Boundary value problems for parabolic equations in noncylindrical domains

A mathematical theory is developed for constructing integral relations of a new type in analytical solutions of boundary value problems for parabolic equations in domains with boundaries moving in time (noncylindrical domains). For the uniform law of boundary displacement, a modification of the method of generalized thermal potentials of a simple and double layer is proposed, which leads to functional relations of a new (simple) form in comparison with the previously known results based on the transition and further solution of the Volterra integral equations when finding an unknown potential density. The developed method is based on preliminary determination of the operational (according to Laplace) form of the potential density, which significantly reduces the cumbersomeness and computational difficulties that occur in the traditional application of thermal potentials for solving parabolic type equations in noncylindrical domains.
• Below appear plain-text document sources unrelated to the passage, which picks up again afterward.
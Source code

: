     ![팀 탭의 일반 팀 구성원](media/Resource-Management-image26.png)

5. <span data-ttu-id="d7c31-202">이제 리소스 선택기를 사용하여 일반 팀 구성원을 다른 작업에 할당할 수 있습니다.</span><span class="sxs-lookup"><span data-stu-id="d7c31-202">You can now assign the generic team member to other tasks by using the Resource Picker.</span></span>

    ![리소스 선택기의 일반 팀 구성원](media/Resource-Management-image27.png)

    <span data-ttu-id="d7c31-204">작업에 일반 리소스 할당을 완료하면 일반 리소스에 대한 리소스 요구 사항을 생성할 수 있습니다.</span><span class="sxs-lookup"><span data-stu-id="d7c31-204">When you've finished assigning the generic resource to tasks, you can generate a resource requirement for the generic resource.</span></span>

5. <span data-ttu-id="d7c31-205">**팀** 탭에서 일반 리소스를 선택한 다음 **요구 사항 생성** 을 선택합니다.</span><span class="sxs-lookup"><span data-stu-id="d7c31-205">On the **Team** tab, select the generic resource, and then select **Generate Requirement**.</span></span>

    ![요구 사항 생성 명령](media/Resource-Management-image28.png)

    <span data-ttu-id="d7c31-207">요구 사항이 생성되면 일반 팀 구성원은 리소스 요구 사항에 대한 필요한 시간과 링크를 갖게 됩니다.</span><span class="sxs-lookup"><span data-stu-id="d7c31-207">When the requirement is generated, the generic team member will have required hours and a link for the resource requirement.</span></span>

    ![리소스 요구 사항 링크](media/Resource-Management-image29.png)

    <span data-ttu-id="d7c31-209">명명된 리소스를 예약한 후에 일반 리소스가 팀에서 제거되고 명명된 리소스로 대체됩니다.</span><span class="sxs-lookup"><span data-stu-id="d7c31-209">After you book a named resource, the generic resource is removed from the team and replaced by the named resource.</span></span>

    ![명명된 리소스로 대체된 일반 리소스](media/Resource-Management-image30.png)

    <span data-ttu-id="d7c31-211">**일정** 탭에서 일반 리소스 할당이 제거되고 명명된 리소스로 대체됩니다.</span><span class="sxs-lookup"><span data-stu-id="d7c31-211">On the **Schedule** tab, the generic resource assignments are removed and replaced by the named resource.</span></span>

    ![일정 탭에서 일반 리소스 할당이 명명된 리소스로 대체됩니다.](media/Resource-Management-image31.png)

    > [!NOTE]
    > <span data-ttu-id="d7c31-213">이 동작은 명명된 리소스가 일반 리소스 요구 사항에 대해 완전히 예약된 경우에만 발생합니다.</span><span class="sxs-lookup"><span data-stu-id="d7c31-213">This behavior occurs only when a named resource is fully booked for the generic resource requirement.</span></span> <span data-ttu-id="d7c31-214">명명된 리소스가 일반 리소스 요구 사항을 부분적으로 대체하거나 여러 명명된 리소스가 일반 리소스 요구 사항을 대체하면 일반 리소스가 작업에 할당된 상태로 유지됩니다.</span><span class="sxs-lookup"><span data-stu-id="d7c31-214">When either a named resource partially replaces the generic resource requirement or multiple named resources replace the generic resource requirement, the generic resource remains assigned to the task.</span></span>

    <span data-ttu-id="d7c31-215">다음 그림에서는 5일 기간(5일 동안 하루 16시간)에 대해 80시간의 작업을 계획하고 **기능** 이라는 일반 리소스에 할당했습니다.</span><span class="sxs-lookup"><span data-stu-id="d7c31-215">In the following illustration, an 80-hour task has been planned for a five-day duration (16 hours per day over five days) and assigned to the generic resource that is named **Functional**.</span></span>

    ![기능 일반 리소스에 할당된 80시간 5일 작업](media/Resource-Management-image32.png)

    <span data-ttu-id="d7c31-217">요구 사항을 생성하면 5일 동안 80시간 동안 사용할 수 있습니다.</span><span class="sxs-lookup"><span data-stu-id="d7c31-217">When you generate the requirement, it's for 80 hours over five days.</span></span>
Numerous cases are considered for bounded and partially bounded domains, which are of practical interest for many applications. The theory of the Green's function method for noncylindrical domains is developed. Integral relations are proposed for writing analytical solutions of boundary value problems for parabolic type equations in terms of boundary functions in the original formulation of the problem and the corresponding Green's functions. The case of the root dependence of the moving boundary is studied. A number of specific features of model representations of nonstationary heat transfer in domains with moving boundaries are revealed.